In his book Picturing Men: A Century of Male Relationships in Everyday American Photography (Washington, D.C.: Smithsonian Institution Press, 2002, Ibson writes:

But such is the fierce power of homophobia nowadays that in precisely those arenas in which an unusual closeness between men is allowed, the efforts are most strenuous to deny the erotic nature of the attachments (p. 5).
 
And so what to make, then, of the resistance of so many top Catholic prelates like Archbishop Timothy Broglio to the opening up of exclusive boys' clubs traditionally closed to (openly) gay men?  What to make of the assertions underlying these attempts to keep the bar against gay men firmly in place--assertions that implicitly celebrate, in a very self-congratulatory way, the entirely unearned hyper-masculinity of those men intent on barring gay men from their club--when one reads John Dominic Crossan's analysis of Jesus washing the feet of his disciples?

John Dominic Crossan, Jesus: A Revolutionary Biography (NY: HarperCollins, 1994), writes:

Most of Jesus’ first followers would have known about but seldom experienced being served at table by slaves.  The male followers would think more experientially of females as preparers and servers of the family food.  Jesus took on himself the role not only of servant but of female.  Not only servile but female hosting is symbolized by the juxtaposition of those four verbs.  Far from realizing and being served, Jesus himself serves, like any housewife, the same meal to all, including himself (p. 181).

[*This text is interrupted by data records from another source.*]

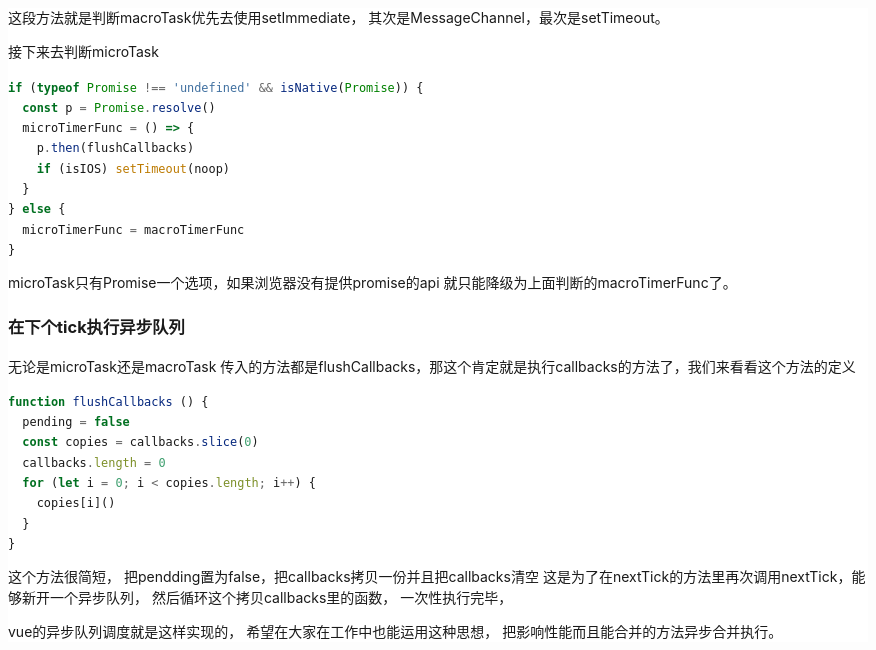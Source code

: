 这段方法就是判断macroTask优先去使用setImmediate， 其次是MessageChannel，最次是setTimeout。

接下来去判断microTask
```js
if (typeof Promise !== 'undefined' && isNative(Promise)) {
  const p = Promise.resolve()
  microTimerFunc = () => {
    p.then(flushCallbacks)
    if (isIOS) setTimeout(noop)
  }
} else {
  microTimerFunc = macroTimerFunc
}
```
microTask只有Promise一个选项，如果浏览器没有提供promise的api 就只能降级为上面判断的macroTimerFunc了。

### 在下个tick执行异步队列
无论是microTask还是macroTask 传入的方法都是flushCallbacks，那这个肯定就是执行callbacks的方法了，我们来看看这个方法的定义
```js
function flushCallbacks () {
  pending = false
  const copies = callbacks.slice(0)
  callbacks.length = 0
  for (let i = 0; i < copies.length; i++) {
    copies[i]()
  }
}
```

这个方法很简短， 
把pendding置为false，把callbacks拷贝一份并且把callbacks清空
这是为了在nextTick的方法里再次调用nextTick，能够新开一个异步队列，
然后循环这个拷贝callbacks里的函数， 一次性执行完毕，


vue的异步队列调度就是这样实现的，
希望在大家在工作中也能运用这种思想， 把影响性能而且能合并的方法异步合并执行。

If Crossan is right in his reading of what Jesus intended through his gesture of washing his disciples' feet, then what to make of the fixation of some contemporary American Catholics, of whom Timothy Broglio is a conspicuous example, on the cult of the manly man?  What to make of the suggestion of these Catholics that the priesthood can be saved only by barring those who are gay from the club, by re-populating the priesthood with manly men?

If Crossan's reading of the gospels is right, then this fixation may have a serious theological problem on its hands: Jesus may well not belong to the club of manly-men priests at all.  In fact, his face may be set against that club altogether, since, by kneeling down and washing and drying his followers' feet, and then serving them at table, he made himself into a despised object in his own cultural milieu (and theirs).  He made himself into a woman, in the eyes of his culture, when he chose to wash his disciples' feet and serve them food.

*Thanks to Conrad Noll for sending me this link.